Record excerpts
+--

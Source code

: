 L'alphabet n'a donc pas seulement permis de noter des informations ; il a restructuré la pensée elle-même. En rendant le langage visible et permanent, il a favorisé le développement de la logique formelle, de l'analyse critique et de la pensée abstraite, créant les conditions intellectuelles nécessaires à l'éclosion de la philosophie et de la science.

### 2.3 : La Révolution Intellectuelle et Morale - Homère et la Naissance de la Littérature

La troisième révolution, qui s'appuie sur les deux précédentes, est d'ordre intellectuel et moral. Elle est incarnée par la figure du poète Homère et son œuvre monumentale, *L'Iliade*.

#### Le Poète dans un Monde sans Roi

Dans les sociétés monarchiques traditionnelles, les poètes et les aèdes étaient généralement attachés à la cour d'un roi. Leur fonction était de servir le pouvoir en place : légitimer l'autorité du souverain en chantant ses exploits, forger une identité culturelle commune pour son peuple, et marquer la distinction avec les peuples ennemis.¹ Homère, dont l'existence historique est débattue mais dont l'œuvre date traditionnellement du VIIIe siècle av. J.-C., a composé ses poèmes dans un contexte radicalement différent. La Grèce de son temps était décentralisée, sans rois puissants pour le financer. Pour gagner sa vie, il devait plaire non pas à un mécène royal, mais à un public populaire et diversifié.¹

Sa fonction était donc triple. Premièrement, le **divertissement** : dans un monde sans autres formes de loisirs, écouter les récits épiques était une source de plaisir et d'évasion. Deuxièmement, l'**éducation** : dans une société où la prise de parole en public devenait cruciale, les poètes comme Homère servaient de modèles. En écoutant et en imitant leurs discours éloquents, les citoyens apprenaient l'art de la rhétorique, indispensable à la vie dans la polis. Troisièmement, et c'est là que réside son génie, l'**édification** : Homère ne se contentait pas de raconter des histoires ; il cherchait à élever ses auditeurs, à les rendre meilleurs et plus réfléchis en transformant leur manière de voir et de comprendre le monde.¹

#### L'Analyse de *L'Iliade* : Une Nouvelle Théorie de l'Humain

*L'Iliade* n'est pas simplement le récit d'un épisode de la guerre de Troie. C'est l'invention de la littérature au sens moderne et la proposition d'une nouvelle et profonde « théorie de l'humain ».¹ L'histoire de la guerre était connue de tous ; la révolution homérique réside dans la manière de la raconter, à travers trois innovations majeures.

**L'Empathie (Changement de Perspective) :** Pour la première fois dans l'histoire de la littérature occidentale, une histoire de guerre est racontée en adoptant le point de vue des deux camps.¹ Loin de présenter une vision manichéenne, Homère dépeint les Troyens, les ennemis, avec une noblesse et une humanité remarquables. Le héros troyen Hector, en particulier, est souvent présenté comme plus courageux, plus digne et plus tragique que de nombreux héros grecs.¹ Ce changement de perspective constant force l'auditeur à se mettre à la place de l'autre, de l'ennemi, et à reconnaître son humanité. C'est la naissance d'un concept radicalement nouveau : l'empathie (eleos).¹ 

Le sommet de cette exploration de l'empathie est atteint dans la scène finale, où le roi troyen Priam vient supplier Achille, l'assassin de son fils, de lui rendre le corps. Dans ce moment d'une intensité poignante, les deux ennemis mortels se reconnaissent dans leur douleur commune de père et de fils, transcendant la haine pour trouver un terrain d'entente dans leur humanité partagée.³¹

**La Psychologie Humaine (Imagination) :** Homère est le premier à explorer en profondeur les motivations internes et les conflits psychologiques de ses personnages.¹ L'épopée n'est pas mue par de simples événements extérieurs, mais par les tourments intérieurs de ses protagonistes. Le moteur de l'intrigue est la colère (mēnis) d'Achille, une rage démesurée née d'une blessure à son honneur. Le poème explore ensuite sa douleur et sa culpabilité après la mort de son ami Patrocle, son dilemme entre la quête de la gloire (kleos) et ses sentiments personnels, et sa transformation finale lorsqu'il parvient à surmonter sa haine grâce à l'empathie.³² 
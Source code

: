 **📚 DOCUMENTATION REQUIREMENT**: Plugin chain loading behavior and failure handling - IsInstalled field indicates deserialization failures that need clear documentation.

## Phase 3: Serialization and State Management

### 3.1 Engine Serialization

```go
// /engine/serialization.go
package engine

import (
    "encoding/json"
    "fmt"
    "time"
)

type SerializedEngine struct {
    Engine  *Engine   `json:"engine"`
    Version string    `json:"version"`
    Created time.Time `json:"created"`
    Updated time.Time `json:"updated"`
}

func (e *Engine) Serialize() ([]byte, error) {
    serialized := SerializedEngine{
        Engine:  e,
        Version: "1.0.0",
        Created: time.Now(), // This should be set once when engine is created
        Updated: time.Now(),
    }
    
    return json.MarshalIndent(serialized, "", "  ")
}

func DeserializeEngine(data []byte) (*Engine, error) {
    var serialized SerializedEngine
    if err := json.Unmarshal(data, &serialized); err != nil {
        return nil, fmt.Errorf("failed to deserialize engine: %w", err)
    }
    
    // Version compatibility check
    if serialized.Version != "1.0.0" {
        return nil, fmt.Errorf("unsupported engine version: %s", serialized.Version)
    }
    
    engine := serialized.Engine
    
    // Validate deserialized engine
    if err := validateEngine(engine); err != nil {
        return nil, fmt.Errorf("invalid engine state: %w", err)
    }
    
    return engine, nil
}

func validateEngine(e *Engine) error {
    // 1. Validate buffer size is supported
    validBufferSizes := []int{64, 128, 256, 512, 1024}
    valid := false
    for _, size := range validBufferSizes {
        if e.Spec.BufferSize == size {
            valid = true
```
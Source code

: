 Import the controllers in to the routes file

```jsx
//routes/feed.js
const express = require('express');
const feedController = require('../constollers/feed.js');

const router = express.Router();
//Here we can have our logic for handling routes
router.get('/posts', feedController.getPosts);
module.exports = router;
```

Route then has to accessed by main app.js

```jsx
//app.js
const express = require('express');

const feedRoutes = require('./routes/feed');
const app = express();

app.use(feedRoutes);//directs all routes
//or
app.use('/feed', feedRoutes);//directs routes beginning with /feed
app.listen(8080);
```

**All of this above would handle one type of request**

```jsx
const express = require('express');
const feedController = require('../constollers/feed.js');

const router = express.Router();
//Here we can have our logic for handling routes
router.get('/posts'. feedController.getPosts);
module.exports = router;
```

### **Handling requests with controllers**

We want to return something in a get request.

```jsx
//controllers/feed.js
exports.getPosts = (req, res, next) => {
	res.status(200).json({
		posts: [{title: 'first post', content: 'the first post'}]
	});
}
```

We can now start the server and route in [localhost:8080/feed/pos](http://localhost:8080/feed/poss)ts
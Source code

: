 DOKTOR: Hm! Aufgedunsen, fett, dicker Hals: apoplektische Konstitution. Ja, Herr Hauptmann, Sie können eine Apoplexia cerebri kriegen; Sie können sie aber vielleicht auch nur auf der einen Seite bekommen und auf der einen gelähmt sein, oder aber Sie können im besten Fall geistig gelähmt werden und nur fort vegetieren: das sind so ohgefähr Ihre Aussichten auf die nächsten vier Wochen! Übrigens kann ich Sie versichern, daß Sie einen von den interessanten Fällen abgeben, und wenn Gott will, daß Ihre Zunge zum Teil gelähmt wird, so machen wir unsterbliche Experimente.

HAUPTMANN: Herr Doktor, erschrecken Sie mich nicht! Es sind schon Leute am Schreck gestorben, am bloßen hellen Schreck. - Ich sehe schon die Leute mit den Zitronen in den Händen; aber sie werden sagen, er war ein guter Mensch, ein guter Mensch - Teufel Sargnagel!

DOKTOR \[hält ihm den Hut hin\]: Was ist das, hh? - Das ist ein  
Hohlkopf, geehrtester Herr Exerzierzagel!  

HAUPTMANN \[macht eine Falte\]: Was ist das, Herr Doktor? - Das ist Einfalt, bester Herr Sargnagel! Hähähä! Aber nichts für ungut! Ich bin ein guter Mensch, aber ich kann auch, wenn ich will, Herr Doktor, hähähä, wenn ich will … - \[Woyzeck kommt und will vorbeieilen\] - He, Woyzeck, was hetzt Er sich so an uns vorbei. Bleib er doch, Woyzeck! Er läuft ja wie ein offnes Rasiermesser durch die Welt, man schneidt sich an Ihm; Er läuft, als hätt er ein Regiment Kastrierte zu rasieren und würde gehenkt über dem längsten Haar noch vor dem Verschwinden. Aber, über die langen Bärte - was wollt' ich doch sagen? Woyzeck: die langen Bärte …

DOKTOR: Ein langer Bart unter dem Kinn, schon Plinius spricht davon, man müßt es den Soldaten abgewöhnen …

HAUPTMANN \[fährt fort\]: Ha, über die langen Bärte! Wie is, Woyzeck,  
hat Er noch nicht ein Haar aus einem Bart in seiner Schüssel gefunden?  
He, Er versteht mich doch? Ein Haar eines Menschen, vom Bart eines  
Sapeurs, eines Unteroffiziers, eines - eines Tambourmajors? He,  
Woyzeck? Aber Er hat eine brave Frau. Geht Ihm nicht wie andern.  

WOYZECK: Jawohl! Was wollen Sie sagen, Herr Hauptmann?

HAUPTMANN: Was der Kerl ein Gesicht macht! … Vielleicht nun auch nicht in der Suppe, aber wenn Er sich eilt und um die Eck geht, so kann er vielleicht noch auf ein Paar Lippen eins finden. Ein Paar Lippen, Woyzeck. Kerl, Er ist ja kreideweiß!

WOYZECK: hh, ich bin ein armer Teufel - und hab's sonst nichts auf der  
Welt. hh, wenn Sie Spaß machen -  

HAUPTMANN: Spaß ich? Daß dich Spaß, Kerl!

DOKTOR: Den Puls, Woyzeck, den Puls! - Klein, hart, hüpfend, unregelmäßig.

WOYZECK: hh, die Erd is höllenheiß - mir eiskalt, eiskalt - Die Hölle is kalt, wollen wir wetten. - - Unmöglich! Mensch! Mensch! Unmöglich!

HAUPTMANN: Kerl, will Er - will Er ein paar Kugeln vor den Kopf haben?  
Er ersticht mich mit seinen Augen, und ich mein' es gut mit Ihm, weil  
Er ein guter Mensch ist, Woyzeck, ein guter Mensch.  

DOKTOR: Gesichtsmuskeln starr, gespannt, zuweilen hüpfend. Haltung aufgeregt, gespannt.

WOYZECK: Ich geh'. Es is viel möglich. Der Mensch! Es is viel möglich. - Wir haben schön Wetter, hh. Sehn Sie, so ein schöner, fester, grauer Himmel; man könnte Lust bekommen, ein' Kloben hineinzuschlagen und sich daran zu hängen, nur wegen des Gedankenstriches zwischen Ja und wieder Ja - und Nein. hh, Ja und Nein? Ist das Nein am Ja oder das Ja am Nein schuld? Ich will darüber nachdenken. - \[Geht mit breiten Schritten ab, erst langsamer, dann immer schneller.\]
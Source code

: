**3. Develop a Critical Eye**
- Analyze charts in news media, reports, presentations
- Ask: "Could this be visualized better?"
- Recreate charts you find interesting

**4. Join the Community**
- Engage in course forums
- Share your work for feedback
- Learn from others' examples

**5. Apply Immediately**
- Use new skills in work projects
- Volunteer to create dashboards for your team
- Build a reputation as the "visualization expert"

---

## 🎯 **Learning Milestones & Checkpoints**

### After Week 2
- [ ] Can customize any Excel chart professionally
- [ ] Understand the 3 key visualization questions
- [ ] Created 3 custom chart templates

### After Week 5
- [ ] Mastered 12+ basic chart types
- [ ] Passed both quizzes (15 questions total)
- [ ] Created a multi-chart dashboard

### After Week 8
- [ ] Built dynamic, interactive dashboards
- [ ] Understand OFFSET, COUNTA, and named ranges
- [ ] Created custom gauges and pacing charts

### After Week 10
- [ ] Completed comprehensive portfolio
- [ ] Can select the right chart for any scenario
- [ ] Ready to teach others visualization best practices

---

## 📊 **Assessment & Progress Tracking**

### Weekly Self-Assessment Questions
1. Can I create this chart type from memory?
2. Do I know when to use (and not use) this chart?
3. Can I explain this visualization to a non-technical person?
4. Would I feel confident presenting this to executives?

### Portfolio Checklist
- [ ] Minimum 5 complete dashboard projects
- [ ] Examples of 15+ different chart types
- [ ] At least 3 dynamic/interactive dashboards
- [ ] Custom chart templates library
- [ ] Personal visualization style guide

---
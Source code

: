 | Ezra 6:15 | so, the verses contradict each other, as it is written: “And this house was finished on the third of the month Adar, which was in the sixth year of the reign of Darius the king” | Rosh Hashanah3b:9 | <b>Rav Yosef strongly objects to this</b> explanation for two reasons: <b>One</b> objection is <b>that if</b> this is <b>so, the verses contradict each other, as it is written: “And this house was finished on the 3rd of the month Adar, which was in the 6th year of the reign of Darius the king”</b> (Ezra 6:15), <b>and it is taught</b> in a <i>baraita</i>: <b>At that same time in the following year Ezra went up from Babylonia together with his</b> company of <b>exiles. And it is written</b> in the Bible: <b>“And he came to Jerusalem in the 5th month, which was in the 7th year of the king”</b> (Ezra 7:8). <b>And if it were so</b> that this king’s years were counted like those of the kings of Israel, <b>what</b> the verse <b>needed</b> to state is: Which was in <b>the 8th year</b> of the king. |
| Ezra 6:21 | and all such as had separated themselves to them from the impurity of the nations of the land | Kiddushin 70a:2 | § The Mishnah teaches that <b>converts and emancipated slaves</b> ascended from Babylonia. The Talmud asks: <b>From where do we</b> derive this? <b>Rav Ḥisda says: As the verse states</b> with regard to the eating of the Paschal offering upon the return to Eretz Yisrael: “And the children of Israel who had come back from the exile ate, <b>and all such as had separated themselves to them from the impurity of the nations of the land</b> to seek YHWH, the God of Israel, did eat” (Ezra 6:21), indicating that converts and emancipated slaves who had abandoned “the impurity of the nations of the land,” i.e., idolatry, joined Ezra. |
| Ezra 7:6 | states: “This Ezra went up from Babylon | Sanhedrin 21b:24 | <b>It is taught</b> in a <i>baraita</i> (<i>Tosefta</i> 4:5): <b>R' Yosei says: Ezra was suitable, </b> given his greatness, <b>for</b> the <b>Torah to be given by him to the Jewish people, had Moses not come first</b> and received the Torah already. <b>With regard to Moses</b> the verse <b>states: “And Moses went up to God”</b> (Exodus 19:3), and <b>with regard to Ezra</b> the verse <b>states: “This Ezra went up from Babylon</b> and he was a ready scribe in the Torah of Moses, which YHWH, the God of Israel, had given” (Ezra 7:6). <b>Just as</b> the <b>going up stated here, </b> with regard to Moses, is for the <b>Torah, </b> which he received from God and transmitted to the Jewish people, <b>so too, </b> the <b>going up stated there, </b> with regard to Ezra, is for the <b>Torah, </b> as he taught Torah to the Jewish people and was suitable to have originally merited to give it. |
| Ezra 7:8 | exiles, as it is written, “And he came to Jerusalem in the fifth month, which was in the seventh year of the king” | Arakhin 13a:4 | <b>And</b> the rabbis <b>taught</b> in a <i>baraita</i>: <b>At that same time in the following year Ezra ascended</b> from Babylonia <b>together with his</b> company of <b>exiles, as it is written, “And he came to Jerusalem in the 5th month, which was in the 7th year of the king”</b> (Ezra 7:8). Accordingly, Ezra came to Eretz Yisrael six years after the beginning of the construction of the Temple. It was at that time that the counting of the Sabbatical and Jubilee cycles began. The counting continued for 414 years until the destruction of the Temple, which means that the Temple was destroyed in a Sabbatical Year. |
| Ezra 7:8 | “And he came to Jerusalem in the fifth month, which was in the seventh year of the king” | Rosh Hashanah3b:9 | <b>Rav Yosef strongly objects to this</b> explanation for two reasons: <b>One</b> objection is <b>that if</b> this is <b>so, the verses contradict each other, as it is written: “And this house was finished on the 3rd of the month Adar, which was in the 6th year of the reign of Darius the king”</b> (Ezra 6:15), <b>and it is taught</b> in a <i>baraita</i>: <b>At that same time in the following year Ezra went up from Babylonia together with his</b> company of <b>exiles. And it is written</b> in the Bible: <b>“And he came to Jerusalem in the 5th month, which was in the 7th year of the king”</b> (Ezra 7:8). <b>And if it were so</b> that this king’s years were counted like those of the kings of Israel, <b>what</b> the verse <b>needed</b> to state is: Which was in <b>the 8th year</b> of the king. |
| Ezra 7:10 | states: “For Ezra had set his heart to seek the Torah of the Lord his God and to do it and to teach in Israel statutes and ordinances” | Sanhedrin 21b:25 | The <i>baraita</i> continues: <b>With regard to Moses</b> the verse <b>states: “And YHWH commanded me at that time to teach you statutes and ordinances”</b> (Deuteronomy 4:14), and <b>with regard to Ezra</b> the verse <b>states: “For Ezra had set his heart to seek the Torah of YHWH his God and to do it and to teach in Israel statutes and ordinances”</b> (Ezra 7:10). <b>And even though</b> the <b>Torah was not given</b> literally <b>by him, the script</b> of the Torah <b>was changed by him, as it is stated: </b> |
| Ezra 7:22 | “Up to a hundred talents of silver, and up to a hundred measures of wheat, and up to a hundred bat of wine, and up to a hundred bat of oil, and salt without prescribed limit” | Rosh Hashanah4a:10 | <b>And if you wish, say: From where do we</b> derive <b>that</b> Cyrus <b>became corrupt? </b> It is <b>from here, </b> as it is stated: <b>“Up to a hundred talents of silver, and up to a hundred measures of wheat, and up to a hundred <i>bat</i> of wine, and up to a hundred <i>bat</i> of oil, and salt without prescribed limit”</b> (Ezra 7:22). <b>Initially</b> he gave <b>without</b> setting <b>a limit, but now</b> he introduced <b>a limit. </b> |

+--

How to complete this task
Copy every line of the data that carries the word "validateEngine".

Answer
    if err := validateEngine(engine); err != nil {
func validateEngine(e *Engine) error {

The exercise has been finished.